Não havia armadura nem elmo capazes de inibir a correnteza que tinha sua nascente no corpo da feiticeira. Ela via para além dos escudos, das paredes grossas do castelo, dos limites do reino, das linhas que pareciam separar céu e terra. Carregava um desassossego povoado por seres de terras diversas e proferia um dialeto intraduzível no léxico local. A presença e o domínio dos mouros tornam-se ameaçadora não apenas devido a extorsão de riquezas e terras, mas pelo temor das crenças inspiradas na magia e em tudo aquilo que não se vê. A princesa vivia no limbo, presa entre dois mundos. Já pelos denominados bárbaros é tida como moira encantada. As lendas dizem que as moiras, donzelas de irresistível beleza e poder de sedução, podem ser confundidas com montes, florestas e rochedos.

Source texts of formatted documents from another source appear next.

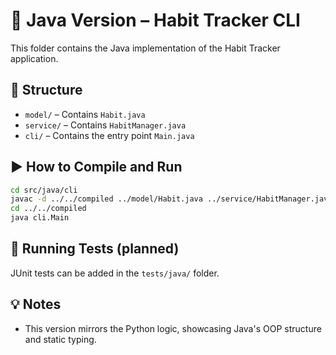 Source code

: # 📘 Java Version – Habit Tracker CLI

This folder contains the Java implementation of the Habit Tracker application.

## 📁 Structure

- `model/` – Contains `Habit.java`
- `service/` – Contains `HabitManager.java`
- `cli/` – Contains the entry point `Main.java`

## ▶️ How to Compile and Run

```bash
cd src/java/cli
javac -d ../../compiled ../model/Habit.java ../service/HabitManager.java Main.java
cd ../../compiled
java cli.Main
```

## 🧪 Running Tests (planned)

JUnit tests can be added in the `tests/java/` folder.

## 💡 Notes

- This version mirrors the Python logic, showcasing Java's OOP structure and static typing.
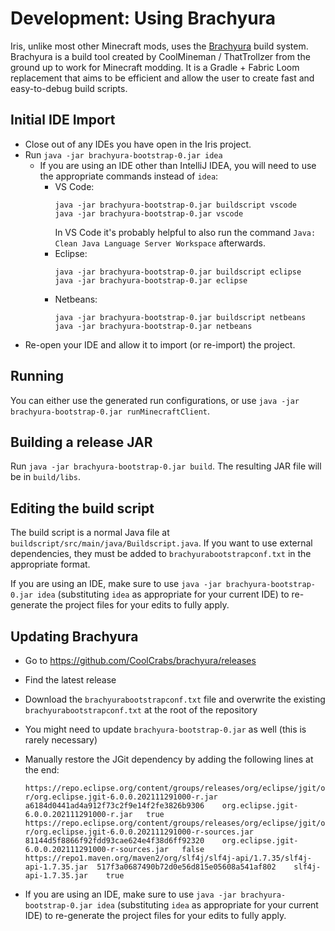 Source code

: # Development: Using Brachyura

Iris, unlike most other Minecraft mods, uses the [Brachyura](https://github.com/CoolCrabs/brachyura) build system. Brachyura is a build tool created by CoolMineman / ThatTrollzer from the ground up to work for Minecraft modding. It is a Gradle + Fabric Loom replacement that aims to be efficient and allow the user to create fast and easy-to-debug build scripts.


## Initial IDE Import

- Close out of any IDEs you have open in the Iris project.
- Run `java -jar brachyura-bootstrap-0.jar idea`
    - If you are using an IDE other than IntelliJ IDEA, you will need to use the appropriate commands instead of `idea`:
      - VS Code:
        ```
        java -jar brachyura-bootstrap-0.jar buildscript vscode
        java -jar brachyura-bootstrap-0.jar vscode
        ```
        In VS Code it's probably helpful to also run the command `Java: Clean Java Language Server Workspace` afterwards.
      - Eclipse:
        ```
        java -jar brachyura-bootstrap-0.jar buildscript eclipse
        java -jar brachyura-bootstrap-0.jar eclipse
        ```
      - Netbeans:
        ```
        java -jar brachyura-bootstrap-0.jar buildscript netbeans
        java -jar brachyura-bootstrap-0.jar netbeans
        ```
- Re-open your IDE and allow it to import (or re-import) the project.


## Running

You can either use the generated run configurations, or use `java -jar brachyura-bootstrap-0.jar runMinecraftClient`.


## Building a release JAR

Run `java -jar brachyura-bootstrap-0.jar build`. The resulting JAR file will be in `build/libs`.


## Editing the build script

The build script is a normal Java file at `buildscript/src/main/java/Buildscript.java`. If you want to use external dependencies, they must be added to `brachyurabootstrapconf.txt` in the appropriate format.

If you are using an IDE, make sure to use `java -jar brachyura-bootstrap-0.jar idea` (substituting `idea` as appropriate for your current IDE) to re-generate the project files for your edits to fully apply.


## Updating Brachyura

- Go to https://github.com/CoolCrabs/brachyura/releases
- Find the latest release
- Download the `brachyurabootstrapconf.txt` file and overwrite the existing `brachyurabootstrapconf.txt` at the root of the repository
- You might need to update `brachyura-bootstrap-0.jar` as well (this is rarely necessary)
- Manually restore the JGit dependency by adding the following lines at the end:

    ```
    https://repo.eclipse.org/content/groups/releases/org/eclipse/jgit/org.eclipse.jgit/6.0.0.202111291000-r/org.eclipse.jgit-6.0.0.202111291000-r.jar	a6184d0441ad4a912f73c2f9e14f2fe3826b9306	org.eclipse.jgit-6.0.0.202111291000-r.jar	true
    https://repo.eclipse.org/content/groups/releases/org/eclipse/jgit/org.eclipse.jgit/6.0.0.202111291000-r/org.eclipse.jgit-6.0.0.202111291000-r-sources.jar	81144d5f8866f92fdd93cae624e4f38d6ff92320	org.eclipse.jgit-6.0.0.202111291000-r-sources.jar	false
    https://repo1.maven.org/maven2/org/slf4j/slf4j-api/1.7.35/slf4j-api-1.7.35.jar	517f3a0687490b72d0e56d815e05608a541af802	slf4j-api-1.7.35.jar	true
    ```

- If you are using an IDE, make sure to use `java -jar brachyura-bootstrap-0.jar idea` (substituting `idea` as appropriate for your current IDE) to re-generate the project files for your edits to fully apply.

É desprovido da proteção de ferro sobre o corpo, de anteparo por sobre os olhos que Raul fita Raquel. Um guerreiro sabe quando é atingido frontalmente. Logo, é tomado por um fogo devastador, que só acende, só ascende. Ele sabe que não mais alcança sua armadura. Rende-se ao corpo. Toma entre as mãos a pele branca da princesa e avança, até alcançar um ponto com desenho de infinito. Penetra a escura caverna. Raquel, a moira, guardiã dos locais de passagem, fonte selvagem da manifestação do sobrenatural ela, fêmea encantada, toma a mão do homem e o conduz ao interior da terra. Entorpecidos, para que nunca se quebre o encanto. Com seu pente de ouro, tocado aos fios longos dos cabelos negros da mulher, Raul quebra a corrente que separa os mundos e permanece.